(Collected data)
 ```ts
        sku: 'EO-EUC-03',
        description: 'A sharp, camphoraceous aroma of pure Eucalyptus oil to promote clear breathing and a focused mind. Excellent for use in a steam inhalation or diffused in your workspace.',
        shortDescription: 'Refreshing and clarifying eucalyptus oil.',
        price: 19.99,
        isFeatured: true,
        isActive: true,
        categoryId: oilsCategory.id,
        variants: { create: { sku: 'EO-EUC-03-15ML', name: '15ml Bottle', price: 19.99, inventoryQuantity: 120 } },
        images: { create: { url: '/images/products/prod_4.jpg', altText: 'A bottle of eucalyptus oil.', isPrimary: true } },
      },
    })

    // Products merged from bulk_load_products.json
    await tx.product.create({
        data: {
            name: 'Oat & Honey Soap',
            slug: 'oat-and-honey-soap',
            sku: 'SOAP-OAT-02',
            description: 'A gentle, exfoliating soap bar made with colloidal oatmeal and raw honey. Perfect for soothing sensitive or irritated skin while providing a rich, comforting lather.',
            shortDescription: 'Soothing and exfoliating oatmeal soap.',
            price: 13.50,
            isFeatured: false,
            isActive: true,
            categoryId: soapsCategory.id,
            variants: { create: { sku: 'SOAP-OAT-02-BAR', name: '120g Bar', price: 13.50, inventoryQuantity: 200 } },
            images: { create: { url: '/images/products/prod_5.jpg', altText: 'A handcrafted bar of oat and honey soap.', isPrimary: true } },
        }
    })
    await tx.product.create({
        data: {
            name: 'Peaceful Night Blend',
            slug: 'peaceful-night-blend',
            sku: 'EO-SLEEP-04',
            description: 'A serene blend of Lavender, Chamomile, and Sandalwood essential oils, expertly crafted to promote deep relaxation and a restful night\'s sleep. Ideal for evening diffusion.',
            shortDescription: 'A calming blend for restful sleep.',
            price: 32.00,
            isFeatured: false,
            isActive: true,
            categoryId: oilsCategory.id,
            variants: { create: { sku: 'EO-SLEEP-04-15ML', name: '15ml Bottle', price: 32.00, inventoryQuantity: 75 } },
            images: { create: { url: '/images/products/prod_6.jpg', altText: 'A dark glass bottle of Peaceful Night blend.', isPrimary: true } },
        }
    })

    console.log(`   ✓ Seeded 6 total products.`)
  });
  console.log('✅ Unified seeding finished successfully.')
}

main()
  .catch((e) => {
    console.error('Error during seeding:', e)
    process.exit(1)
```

--

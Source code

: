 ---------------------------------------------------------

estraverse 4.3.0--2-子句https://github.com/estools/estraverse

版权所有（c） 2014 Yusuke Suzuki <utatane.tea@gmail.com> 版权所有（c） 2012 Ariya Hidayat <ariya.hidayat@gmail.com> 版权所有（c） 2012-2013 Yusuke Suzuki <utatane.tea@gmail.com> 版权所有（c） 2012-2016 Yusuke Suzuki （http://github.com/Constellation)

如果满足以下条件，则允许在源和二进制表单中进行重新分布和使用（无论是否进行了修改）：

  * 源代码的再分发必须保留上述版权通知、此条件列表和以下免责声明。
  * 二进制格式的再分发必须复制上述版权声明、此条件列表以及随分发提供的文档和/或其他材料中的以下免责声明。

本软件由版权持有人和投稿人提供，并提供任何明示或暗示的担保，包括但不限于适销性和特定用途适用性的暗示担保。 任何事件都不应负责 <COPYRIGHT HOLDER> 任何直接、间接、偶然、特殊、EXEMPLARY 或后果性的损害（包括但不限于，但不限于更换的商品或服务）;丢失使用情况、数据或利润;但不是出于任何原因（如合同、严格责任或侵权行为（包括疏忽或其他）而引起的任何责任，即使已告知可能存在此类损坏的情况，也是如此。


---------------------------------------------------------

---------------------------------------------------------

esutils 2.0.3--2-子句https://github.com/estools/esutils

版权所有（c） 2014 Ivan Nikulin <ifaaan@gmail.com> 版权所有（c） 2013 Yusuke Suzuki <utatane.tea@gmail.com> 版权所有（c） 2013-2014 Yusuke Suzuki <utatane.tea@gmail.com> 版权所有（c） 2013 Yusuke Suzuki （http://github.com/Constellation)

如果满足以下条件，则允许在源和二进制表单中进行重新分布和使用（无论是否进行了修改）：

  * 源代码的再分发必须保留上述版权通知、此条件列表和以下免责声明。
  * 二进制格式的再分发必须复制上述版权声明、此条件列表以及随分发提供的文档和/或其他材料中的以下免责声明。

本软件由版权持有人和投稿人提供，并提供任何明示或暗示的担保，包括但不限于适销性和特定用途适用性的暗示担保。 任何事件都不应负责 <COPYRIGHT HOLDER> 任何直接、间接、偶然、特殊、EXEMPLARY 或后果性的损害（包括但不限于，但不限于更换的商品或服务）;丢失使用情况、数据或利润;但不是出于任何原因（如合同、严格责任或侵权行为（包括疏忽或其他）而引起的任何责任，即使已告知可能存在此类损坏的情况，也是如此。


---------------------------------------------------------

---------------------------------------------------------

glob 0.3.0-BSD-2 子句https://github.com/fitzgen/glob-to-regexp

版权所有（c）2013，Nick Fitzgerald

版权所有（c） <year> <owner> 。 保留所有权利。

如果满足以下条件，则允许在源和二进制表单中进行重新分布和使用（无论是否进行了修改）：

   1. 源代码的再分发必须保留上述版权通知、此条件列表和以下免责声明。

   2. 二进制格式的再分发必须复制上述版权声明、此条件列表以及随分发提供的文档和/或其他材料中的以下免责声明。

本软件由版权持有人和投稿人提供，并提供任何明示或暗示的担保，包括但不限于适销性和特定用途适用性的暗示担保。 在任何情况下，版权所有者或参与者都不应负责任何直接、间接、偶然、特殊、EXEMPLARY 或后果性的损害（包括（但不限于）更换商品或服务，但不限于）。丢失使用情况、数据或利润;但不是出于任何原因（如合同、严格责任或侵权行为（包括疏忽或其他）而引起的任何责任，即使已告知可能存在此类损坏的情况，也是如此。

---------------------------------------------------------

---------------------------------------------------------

### To do
List each line of the records that holds the string "categoryId".

### Result of the task
        categoryId: oilsCategory.id,
            categoryId: soapsCategory.id,
            categoryId: oilsCategory.id,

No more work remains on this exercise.